The Guillotines have been sent to bring to justice the rebel Wolf (Xiaoming Huang), who leads a group of Han Chinese called the Herders. Han Chinese are considered second class citizens by the ruling Manchurian ethnic group, and that disparity of privilege and power is a strong theme that runs through the film. Of course, things are not exactly as they seem, and Leng and his group's loyalty is tested, as Wolf turns out to be an entirely different man than they at first thought, as do Haidu and the Emperor.
Perhaps it takes a certain amount of cultural knowledge that I don't have to fully appreciate the complexities of the story here, but things often happen for reasons that escaped me. Not to mention that, aside from Leng and Haidu, the numerous young male characters were not drawn particularly distinctly, making it difficult to feel much when one of them dies, or even keep straight which one it was.

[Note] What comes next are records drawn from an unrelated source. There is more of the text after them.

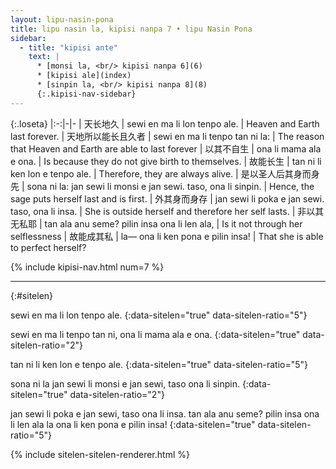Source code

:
 ```yaml
---
layout: lipu-nasin-pona
title: lipu nasin la, kipisi nanpa 7 • lipu Nasin Pona
sidebar:
  - title: "kipisi ante"
    text: |
      * [monsi la, <br/> kipisi nanpa 6](6)
      * [kipisi ale](index)
      * [sinpin la, <br/> kipisi nanpa 8](8)
      {:.kipisi-nav-sidebar}
---
```


{:.loseta}
|:-:|-|-
| 天长地久                   | sewi en ma li lon tenpo ale.                                   | Heaven and Earth last forever.
| 天地所以<wbr/>能长且久者   | sewi en ma li tenpo tan ni la:                                 | The reason that Heaven and Earth are able to last forever
| 以其不自生                 | ona li mama ala e ona.                                         | Is because they do not give birth to themselves.
| 故能长生                   | tan ni li ken lon e tenpo ale.                                 | Therefore, they are always alive.
| 是以圣人<wbr/>后其身而身先 | sona ni la: jan sewi li monsi e jan sewi. taso, ona li sinpin. | Hence, the sage puts herself last and is first.
| 外其身而身存               | jan sewi li poka e jan sewi. taso, ona li insa.                | She is outside herself and therefore her self lasts.
| 非以其无私耶               | tan ala anu seme? pilin insa ona li len ala,                   | Is it not through her selflessness
| 故能成其私                 | la— ona li ken pona e pilin insa!                              | That she is able to perfect herself?

{% include kipisi-nav.html num=7 %}

-------
{:#sitelen}

sewi en ma li lon tenpo ale.
{:data-sitelen="true" data-sitelen-ratio="5"}

sewi en ma li tenpo tan ni,
ona li mama ala e ona.
{:data-sitelen="true" data-sitelen-ratio="2"}

tan ni li ken lon e tenpo ale.
{:data-sitelen="true" data-sitelen-ratio="5"}

sona ni la jan sewi li monsi e jan sewi, taso ona li sinpin.
{:data-sitelen="true" data-sitelen-ratio="2"}

jan sewi li poka e jan sewi, taso ona li insa.
tan ala anu seme?
pilin insa ona li len ala la ona li ken pona e pilin insa!
{:data-sitelen="true" data-sitelen-ratio="5"}

{% include sitelen-sitelen-renderer.html %}
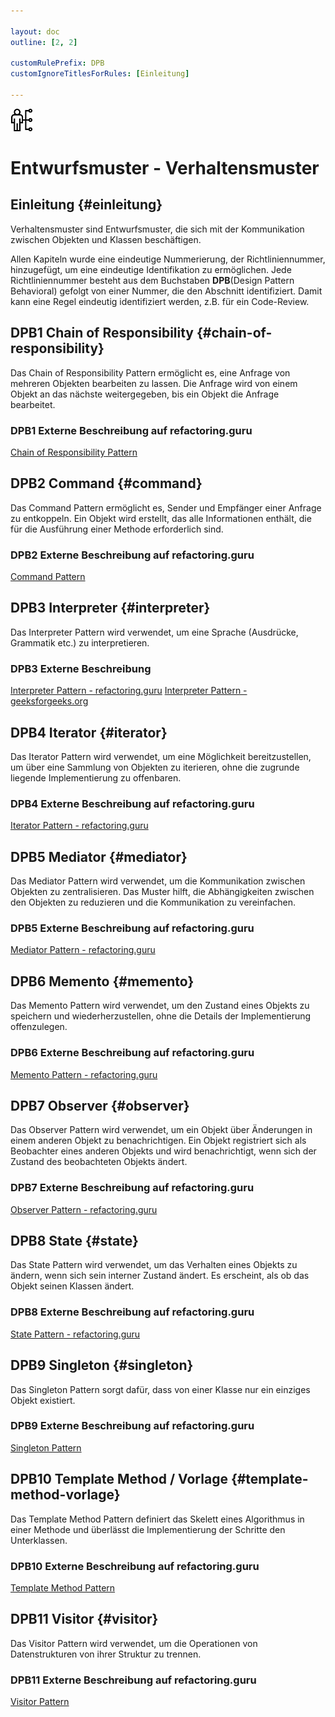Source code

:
 ```yaml
---

layout: doc
outline: [2, 2]

customRulePrefix: DPB
customIgnoreTitlesForRules: [Einleitung]

---
```

<img src="./image/behaviour_light_128.png" alt="Creational Pattern" width="36" height="36"><br>

# Entwurfsmuster - Verhaltensmuster

## Einleitung {#einleitung}

Verhaltensmuster sind Entwurfsmuster, die sich mit der Kommunikation zwischen Objekten und Klassen beschäftigen.

Allen Kapiteln wurde eine eindeutige Nummerierung, der Richtliniennummer, hinzugefügt, um eine eindeutige Identifikation zu ermöglichen.
Jede Richtliniennummer besteht aus dem Buchstaben **DPB**(Design Pattern Behavioral) gefolgt von einer Nummer, die den Abschnitt identifiziert. Damit kann eine Regel eindeutig identifiziert werden, z.B. für ein Code-Review.


## DPB1 Chain of Responsibility {#chain-of-responsibility}

Das Chain of Responsibility Pattern ermöglicht es, eine Anfrage von mehreren Objekten bearbeiten zu lassen.
Die Anfrage wird von einem Objekt an das nächste weitergegeben, bis ein Objekt die Anfrage bearbeitet.

### DPB1 Externe Beschreibung auf refactoring.guru

[Chain of Responsibility Pattern](https://refactoring.guru/design-patterns/chain-of-responsibility)

## DPB2 Command {#command}

Das Command Pattern ermöglicht es, Sender und Empfänger einer Anfrage zu entkoppeln.
Ein Objekt wird erstellt, das alle Informationen enthält, die für die Ausführung einer Methode erforderlich sind.

### DPB2 Externe Beschreibung auf refactoring.guru

[Command Pattern](https://refactoring.guru/design-patterns/command)

## DPB3 Interpreter {#interpreter}

Das Interpreter Pattern wird verwendet, um eine Sprache (Ausdrücke, Grammatik etc.) zu interpretieren.

### DPB3 Externe Beschreibung

[Interpreter Pattern - refactoring.guru](https://refactoring.guru/design-patterns/interpreter)
[Interpreter Pattern - geeksforgeeks.org](https://www.geeksforgeeks.org/interpreter-design-pattern/)

## DPB4 Iterator {#iterator}

Das Iterator Pattern wird verwendet, um eine Möglichkeit bereitzustellen, um über eine Sammlung von Objekten zu iterieren, ohne die zugrunde liegende Implementierung zu offenbaren.

### DPB4 Externe Beschreibung auf refactoring.guru

[Iterator Pattern - refactoring.guru](https://refactoring.guru/design-patterns/iterator)

## DPB5 Mediator {#mediator}

Das Mediator Pattern wird verwendet, um die Kommunikation zwischen Objekten zu zentralisieren.
Das Muster hilft, die Abhängigkeiten zwischen den Objekten zu reduzieren und die Kommunikation zu vereinfachen.

### DPB5 Externe Beschreibung auf refactoring.guru

[Mediator Pattern - refactoring.guru](https://refactoring.guru/design-patterns/mediator)

## DPB6 Memento {#memento}

Das Memento Pattern wird verwendet, um den Zustand eines Objekts zu speichern und wiederherzustellen, ohne die Details der Implementierung offenzulegen.

### DPB6 Externe Beschreibung auf refactoring.guru

[Memento Pattern - refactoring.guru](https://refactoring.guru/design-patterns/memento)

## DPB7 Observer {#observer}

Das Observer Pattern wird verwendet, um ein Objekt über Änderungen in einem anderen Objekt zu benachrichtigen.
Ein Objekt registriert sich als Beobachter eines anderen Objekts und wird benachrichtigt, wenn sich der Zustand des beobachteten Objekts ändert.

### DPB7 Externe Beschreibung auf refactoring.guru

[Observer Pattern - refactoring.guru](https://refactoring.guru/design-patterns/observer)

## DPB8 State {#state}

Das State Pattern wird verwendet, um das Verhalten eines Objekts zu ändern, wenn sich sein interner Zustand ändert.
Es erscheint, als ob das Objekt seinen Klassen ändert.

### DPB8 Externe Beschreibung auf refactoring.guru

[State Pattern - refactoring.guru](https://refactoring.guru/design-patterns/state)

## DPB9 Singleton {#singleton}

Das Singleton Pattern sorgt dafür, dass von einer Klasse nur ein einziges Objekt existiert.

### DPB9 Externe Beschreibung auf refactoring.guru

[Singleton Pattern](https://refactoring.guru/design-patterns/singleton)

## DPB10 Template Method / Vorlage {#template-method-vorlage}

Das Template Method Pattern definiert das Skelett eines Algorithmus in einer Methode und überlässt die Implementierung der Schritte den Unterklassen.

### DPB10 Externe Beschreibung auf refactoring.guru

[Template Method Pattern](https://refactoring.guru/design-patterns/template-method)

## DPB11 Visitor {#visitor}

Das Visitor Pattern wird verwendet, um die Operationen von Datenstrukturen von ihrer Struktur zu trennen.

### DPB11 Externe Beschreibung auf refactoring.guru

[Visitor Pattern](https://refactoring.guru/design-patterns/visitor)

While the plot is constructed well enough to move forward smoothly, much of the drama seems manufactured, and relies too much on the weeping bathos of men mourning their lost comrades and lamenting the betrayal of those they thought friends and allies. Lots of lingering shots of men in the depths of emotional trauma do not equal a compelling story, nor do they necessarily tug our heartstrings or make us empathize with these characters.
That's not to say that there isn't a lot of cool stuff here. The action scenes are intricate, exciting and fun, despite the use of some cheesy CG at times. The practical effects are very well done, but the animated guillotine devices flying through the air take the viewer out of the moment. For the most part, the characters are likeable and well portrayed, but the story (despite its fine pacing) simply doesn't cohere enough for the viewer to care very much about what happens to them.
In short, The Guillotines is a technically well executed epic story, that is beautifully shot, and a joy to watch, but isn't very engaging dramatically. Recommended, but mostly for how good it looks.
The video is 1.78:1 widescreen, and looks very, very good. The image is clear and crisp (with only the occasional light grain), with vibrant colors and sharp contrast. The awesome vistas of the Chinese countryside are presented in all their glory. This is a very good looking film.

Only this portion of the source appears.